4. Prune trees. With the leaves off the trees, you can see dead, diseased, or damaged limbs more easily. Cut them off now while the trees are dormant, so you are not cutting away new growth.

Don’t prune spring-blooming trees such as dogwood, magnolia, or redbud in the winter, or you’ll get no flowers. Prune them after they bloom.

Late Winter Checklist

1. Start vegetable and flower seeds indoors. Check seed packets to see how long you’ll need to grow a transplant from seed and determine the last frost date in your area. Start seeds so you have transplants ready to put in the ground after the weather warms. Peppers, eggplants, broccoli, cabbage, and cauliflower need eight weeks to grow from seed to transplant size, while lettuce goes from seed to transplant in six weeks. Plant the seeds two months before the last frost date in your area so you are ready to set out plants when the weather warms.

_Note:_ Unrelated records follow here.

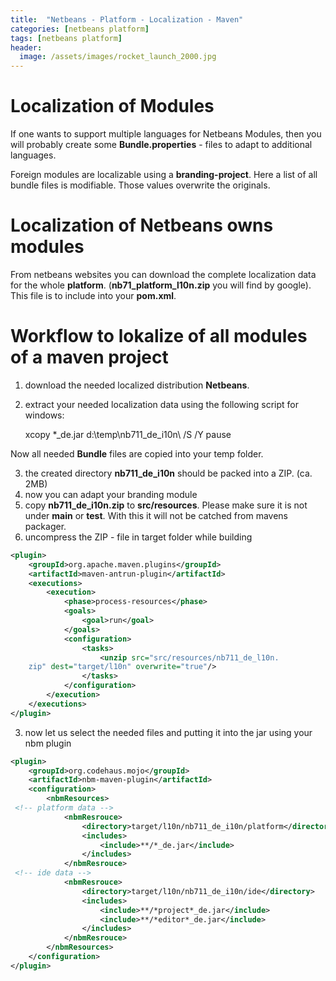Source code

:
 ```yaml
---
title:  "Netbeans - Platform - Localization - Maven"
categories: [netbeans platform]
tags: [netbeans platform]
header:
  image: /assets/images/rocket_launch_2000.jpg
---
```


# Localization of Modules

If one wants to support multiple languages for Netbeans Modules, then you will probably create some **Bundle.properties** - files to adapt to additional languages.

Foreign modules are localizable using a **branding-project**. Here a list of all bundle files is modifiable. Those values overwrite the originals.

# Localization of Netbeans owns modules

From netbeans websites you can download the complete localization data for the whole **platform**. (**nb71_platform_l10n.zip** you will find by google). This file is to include into your **pom.xml**.

# Workflow to lokalize of all modules of a maven project

1. download the needed localized distribution **Netbeans**.
2. extract your needed localization data using the following script for windows:

    xcopy *_de.jar d:\temp\nb711_de_i10n\ /S /Y
    pause

Now all needed **Bundle** files are copied into your temp folder.

3. the created directory **nb711_de_i10n** should be packed into a ZIP. (ca. 2MB)
4. now you can adapt your branding module
  1. copy **nb711_de_i10n.zip** to **src/resources**. Please make sure it is not under **main** or **test**. With this it will not be catched from mavens packager.
  2. uncompress the ZIP - file in target folder while building

```xml
<plugin>
	<groupId>org.apache.maven.plugins</groupId>
	<artifactId>maven-antrun-plugin</artifactId>
	<executions>
		<execution>
			<phase>process-resources</phase>
			<goals>
				<goal>run</goal>
			</goals>
			<configuration>
				<tasks>
					<unzip src="src/resources/nb711_de_l10n.
    zip" dest="target/l10n" overwrite="true"/>
				</tasks>
			</configuration>
		</execution>
	</executions>
</plugin>
```

  3. now let us select the needed files and putting it into the jar using your nbm plugin

```xml
<plugin>
	<groupId>org.codehaus.mojo</groupId>
	<artifactId>nbm-maven-plugin</artifactId>
	<configuration>
		<nbmResources>
 <!-- platform data -->
			<nbmResrouce>
				<directory>target/l10n/nb711_de_i10n/platform</directory>
				<includes>
					<include>**/*_de.jar</include>
				</includes>
			</nbmResrouce>
 <!-- ide data -->
			<nbmResrouce>
				<directory>target/l10n/nb711_de_i10n/ide</directory>
				<includes>
					<include>**/*project*_de.jar</include>
					<include>**/*editor*_de.jar</include>
				</includes>
			</nbmResrouce>
		</nbmResources>
	</configuration>
</plugin>
```

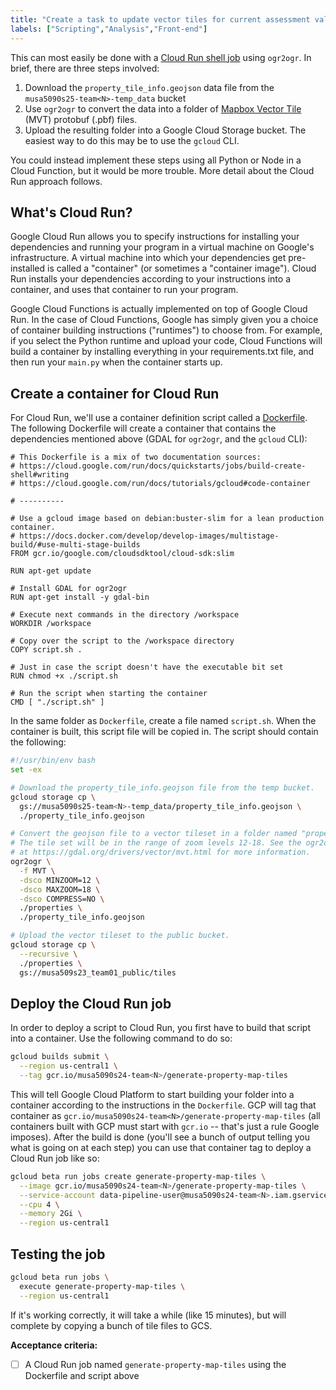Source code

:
 ```yaml
---
title: "Create a task to update vector tiles for current assessment values"
labels: ["Scripting","Analysis","Front-end"]
---
```


This can most easily be done with a [Cloud Run shell job](https://cloud.google.com/run/docs/quickstarts/jobs/build-create-shell) using `ogr2ogr`. In brief, there are three steps involved:
1. Download the `property_tile_info.geojson` data file from the `musa5090s25-team<N>-temp_data` bucket
2. Use `ogr2ogr` to convert the data into a folder of [Mapbox Vector Tile](https://github.com/mapbox/vector-tile-spec) (MVT) protobuf (.pbf) files.
3. Upload the resulting folder into a Google Cloud Storage bucket. The easiest way to do this may be to use the `gcloud` CLI.

You could instead implement these steps using all Python or Node in a Cloud Function, but it would be more trouble. More detail about the Cloud Run approach follows.

## What's Cloud Run?

Google Cloud Run allows you to specify instructions for installing your dependencies and running your program in a virtual machine on Google's infrastructure. A virtual machine into which your dependencies get pre-installed is called a "container" (or sometimes a "container image"). Cloud Run installs your dependencies according to your instructions into a container, and uses that container to run your program.

Google Cloud Functions is actually implemented on top of Google Cloud Run. In the case of Cloud Functions, Google has simply given you a choice of container building instructions ("runtimes") to choose from. For example, if you select the Python runtime and upload your code, Cloud Functions will build a container by installing everything in your requirements.txt file, and then run your `main.py` when the container starts up.

## Create a container for Cloud Run

For Cloud Run, we'll use a container definition script called a [Dockerfile](https://docs.docker.com/engine/reference/builder/#:~:text=A%20Dockerfile%20is%20a%20text,line%20to%20assemble%20an%20image.). The following Dockerfile will create a container that contains the dependencies mentioned above (GDAL for `ogr2ogr`, and the `gcloud` CLI):

```docker
# This Dockerfile is a mix of two documentation sources:
# https://cloud.google.com/run/docs/quickstarts/jobs/build-create-shell#writing
# https://cloud.google.com/run/docs/tutorials/gcloud#code-container

# ----------

# Use a gcloud image based on debian:buster-slim for a lean production container.
# https://docs.docker.com/develop/develop-images/multistage-build/#use-multi-stage-builds
FROM gcr.io/google.com/cloudsdktool/cloud-sdk:slim

RUN apt-get update

# Install GDAL for ogr2ogr
RUN apt-get install -y gdal-bin

# Execute next commands in the directory /workspace
WORKDIR /workspace

# Copy over the script to the /workspace directory
COPY script.sh .

# Just in case the script doesn't have the executable bit set
RUN chmod +x ./script.sh

# Run the script when starting the container
CMD [ "./script.sh" ]
```

In the same folder as `Dockerfile`, create a file named `script.sh`. When the container is built, this script file will be copied in. The script should contain the following:

```bash
#!/usr/bin/env bash
set -ex

# Download the property_tile_info.geojson file from the temp bucket.
gcloud storage cp \
  gs://musa5090s25-team<N>-temp_data/property_tile_info.geojson \
  ./property_tile_info.geojson

# Convert the geojson file to a vector tileset in a folder named "properties".
# The tile set will be in the range of zoom levels 12-18. See the ogr2ogr docs
# at https://gdal.org/drivers/vector/mvt.html for more information.
ogr2ogr \
  -f MVT \
  -dsco MINZOOM=12 \
  -dsco MAXZOOM=18 \
  -dsco COMPRESS=NO \
  ./properties \
  ./property_tile_info.geojson

# Upload the vector tileset to the public bucket.
gcloud storage cp \
  --recursive \
  ./properties \
  gs://musa509s23_team01_public/tiles
```

## Deploy the Cloud Run job

In order to deploy a script to Cloud Run, you first have to build that script into a container. Use the following command to do so:

```bash
gcloud builds submit \
  --region us-central1 \
  --tag gcr.io/musa5090s24-team<N>/generate-property-map-tiles
```

This will tell Google Cloud Platform to start building your folder into a container according to the instructions in the `Dockerfile`. GCP will tag that container as `gcr.io/musa5090s24-team<N>/generate-property-map-tiles` (all containers built with GCP must start with `gcr.io` -- that's just a rule Google imposes). After the build is done (you'll see a bunch of output telling you what is going on at each step) you can use that container tag to deploy a Cloud Run job like so:

```bash
gcloud beta run jobs create generate-property-map-tiles \
  --image gcr.io/musa5090s24-team<N>/generate-property-map-tiles \
  --service-account data-pipeline-user@musa5090s24-team<N>.iam.gserviceaccount.com \
  --cpu 4 \
  --memory 2Gi \
  --region us-central1
```

## Testing the job

```bash
gcloud beta run jobs \
  execute generate-property-map-tiles \
  --region us-central1
```

If it's working correctly, it will take a while (like 15 minutes), but will complete by copying a bunch of tile files to GCS.

**Acceptance criteria:**
- [ ] A Cloud Run job named `generate-property-map-tiles` using the Dockerfile and script above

2. Protect deciduous fruit trees from diseases and pests. Smother the eggs of aphids, mites, and scale insects by spraying dormant oil on branches and trunks of apple, pear, peach, and other fruit

3. Prune rosesRoses should be pruned by late winter to early spring, right around the last frost date. You want to encourage the rose to grow strong roots instead of spending energy on extra stems and leaves. Prune according to the plant’s needs.

  • Light pruning: Remove less than one-third of the plant for a young rose that needs shaping up.
  • Moderate pruning: For an older rose that needs a better branching structure, do a moderate pruning and cut the plant to 18 to 24 inches high, leaving five to 12 canes. 
  • Severe pruning: For a mature plant that needs a refresh, do a severe pruning and leave three to five canes cut 6 to 10 inches high.

4. Get your tools and equipment ready for spring. Sharpen lawn mower blades and pruning shears. Tune up chainsaws, blowers, lawn mowers, tillers, and other power equipment. Look for a hardware store or shop that does small engine and tool maintenance and repair, and take your tools in now. They’ll be crazy busy come spring.